* _Data under study_
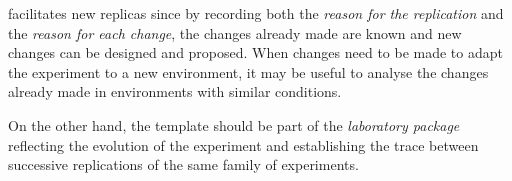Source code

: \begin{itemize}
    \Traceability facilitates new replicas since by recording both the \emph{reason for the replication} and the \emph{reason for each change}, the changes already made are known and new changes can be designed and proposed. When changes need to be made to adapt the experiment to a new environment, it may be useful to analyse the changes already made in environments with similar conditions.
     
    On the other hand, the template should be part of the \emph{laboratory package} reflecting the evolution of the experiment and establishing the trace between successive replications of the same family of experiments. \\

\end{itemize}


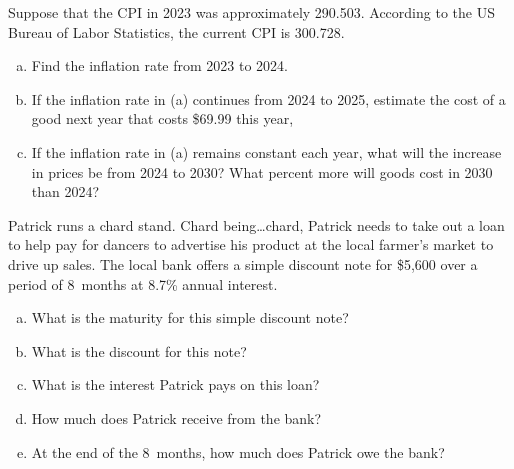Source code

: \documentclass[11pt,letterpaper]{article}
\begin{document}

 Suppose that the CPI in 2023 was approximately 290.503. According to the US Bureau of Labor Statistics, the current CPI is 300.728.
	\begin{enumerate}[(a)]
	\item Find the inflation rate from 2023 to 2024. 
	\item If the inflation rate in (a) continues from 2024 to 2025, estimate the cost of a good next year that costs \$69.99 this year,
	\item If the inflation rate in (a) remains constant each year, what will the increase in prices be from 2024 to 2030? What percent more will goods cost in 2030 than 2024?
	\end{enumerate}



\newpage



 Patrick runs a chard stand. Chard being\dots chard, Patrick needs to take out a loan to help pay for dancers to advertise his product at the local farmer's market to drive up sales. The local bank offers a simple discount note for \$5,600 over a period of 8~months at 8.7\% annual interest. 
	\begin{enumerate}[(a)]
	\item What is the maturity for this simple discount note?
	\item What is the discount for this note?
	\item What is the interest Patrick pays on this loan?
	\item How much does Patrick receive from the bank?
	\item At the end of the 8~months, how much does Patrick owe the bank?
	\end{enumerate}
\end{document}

--

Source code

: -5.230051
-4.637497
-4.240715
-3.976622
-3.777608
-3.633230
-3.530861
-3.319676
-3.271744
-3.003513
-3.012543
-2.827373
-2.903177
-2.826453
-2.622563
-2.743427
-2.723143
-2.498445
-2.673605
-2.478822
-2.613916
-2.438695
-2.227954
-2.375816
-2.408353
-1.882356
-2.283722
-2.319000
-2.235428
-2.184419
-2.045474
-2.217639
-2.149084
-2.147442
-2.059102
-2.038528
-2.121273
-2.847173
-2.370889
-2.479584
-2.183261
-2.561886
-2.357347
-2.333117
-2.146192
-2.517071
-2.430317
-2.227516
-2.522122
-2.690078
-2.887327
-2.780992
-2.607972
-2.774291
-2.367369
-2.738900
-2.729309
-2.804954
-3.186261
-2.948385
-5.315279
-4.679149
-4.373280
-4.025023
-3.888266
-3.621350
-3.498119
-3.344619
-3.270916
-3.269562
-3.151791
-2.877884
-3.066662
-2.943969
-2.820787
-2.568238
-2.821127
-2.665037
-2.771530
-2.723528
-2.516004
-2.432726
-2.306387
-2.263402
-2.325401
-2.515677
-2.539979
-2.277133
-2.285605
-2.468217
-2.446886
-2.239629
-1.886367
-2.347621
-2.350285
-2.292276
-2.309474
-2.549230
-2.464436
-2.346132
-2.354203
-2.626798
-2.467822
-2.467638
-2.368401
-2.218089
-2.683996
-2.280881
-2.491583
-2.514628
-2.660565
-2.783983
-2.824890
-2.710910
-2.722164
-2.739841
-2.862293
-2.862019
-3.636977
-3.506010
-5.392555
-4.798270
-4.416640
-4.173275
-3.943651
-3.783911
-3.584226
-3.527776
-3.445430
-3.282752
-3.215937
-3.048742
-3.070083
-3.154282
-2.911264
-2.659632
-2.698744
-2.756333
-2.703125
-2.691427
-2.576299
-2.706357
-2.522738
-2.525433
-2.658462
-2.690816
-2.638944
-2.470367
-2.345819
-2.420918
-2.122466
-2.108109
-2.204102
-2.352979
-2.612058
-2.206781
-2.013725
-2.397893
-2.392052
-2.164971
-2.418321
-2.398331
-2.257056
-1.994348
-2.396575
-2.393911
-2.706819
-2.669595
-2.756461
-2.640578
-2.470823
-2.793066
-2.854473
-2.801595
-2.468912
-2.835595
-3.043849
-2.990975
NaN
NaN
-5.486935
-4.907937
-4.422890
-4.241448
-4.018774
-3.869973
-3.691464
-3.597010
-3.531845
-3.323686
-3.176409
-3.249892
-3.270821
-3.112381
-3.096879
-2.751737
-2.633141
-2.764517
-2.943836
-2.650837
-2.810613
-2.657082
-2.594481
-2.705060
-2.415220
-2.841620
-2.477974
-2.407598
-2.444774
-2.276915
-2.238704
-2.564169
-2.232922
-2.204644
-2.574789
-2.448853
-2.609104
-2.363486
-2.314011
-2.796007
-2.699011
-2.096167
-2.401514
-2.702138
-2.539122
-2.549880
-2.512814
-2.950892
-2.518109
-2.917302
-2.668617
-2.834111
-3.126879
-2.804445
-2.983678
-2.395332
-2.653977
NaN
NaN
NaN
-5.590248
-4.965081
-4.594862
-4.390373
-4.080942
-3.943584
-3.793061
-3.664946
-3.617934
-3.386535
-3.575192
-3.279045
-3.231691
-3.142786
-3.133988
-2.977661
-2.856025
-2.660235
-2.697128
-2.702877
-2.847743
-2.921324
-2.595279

--

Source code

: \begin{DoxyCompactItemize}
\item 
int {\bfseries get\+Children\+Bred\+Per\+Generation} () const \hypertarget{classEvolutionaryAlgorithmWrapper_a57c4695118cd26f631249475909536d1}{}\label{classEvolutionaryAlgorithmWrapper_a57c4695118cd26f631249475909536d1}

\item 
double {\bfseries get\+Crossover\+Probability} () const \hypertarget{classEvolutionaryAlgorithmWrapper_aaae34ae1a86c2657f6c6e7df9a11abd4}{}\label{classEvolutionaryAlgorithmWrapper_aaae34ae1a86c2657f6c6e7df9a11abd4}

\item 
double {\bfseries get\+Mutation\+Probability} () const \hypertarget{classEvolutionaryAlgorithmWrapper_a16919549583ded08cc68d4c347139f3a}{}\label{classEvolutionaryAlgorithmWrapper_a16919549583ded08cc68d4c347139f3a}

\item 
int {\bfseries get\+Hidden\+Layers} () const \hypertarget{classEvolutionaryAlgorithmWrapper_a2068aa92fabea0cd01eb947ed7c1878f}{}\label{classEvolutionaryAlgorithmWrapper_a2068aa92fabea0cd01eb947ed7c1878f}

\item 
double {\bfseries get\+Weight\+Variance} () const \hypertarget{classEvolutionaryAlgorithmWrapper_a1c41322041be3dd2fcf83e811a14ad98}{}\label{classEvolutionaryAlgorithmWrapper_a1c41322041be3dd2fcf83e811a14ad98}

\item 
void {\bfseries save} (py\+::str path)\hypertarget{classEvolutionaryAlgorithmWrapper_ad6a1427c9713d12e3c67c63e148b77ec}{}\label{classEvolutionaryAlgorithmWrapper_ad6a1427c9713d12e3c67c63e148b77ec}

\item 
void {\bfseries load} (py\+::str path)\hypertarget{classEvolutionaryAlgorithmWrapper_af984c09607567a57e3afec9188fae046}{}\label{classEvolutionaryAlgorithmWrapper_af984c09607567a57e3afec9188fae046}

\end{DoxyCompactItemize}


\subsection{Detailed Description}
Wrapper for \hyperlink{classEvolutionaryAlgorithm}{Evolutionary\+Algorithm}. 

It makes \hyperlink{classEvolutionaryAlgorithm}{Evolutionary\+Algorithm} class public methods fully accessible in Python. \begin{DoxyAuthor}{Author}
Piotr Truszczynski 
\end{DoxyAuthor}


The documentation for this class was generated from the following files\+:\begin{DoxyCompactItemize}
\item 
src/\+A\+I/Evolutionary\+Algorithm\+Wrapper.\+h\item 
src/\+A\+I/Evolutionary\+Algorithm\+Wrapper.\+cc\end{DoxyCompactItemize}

* _Task goal_
Scan the records for lines with the string "that". Give the number of such lines and nothing else.

* _Answer_
2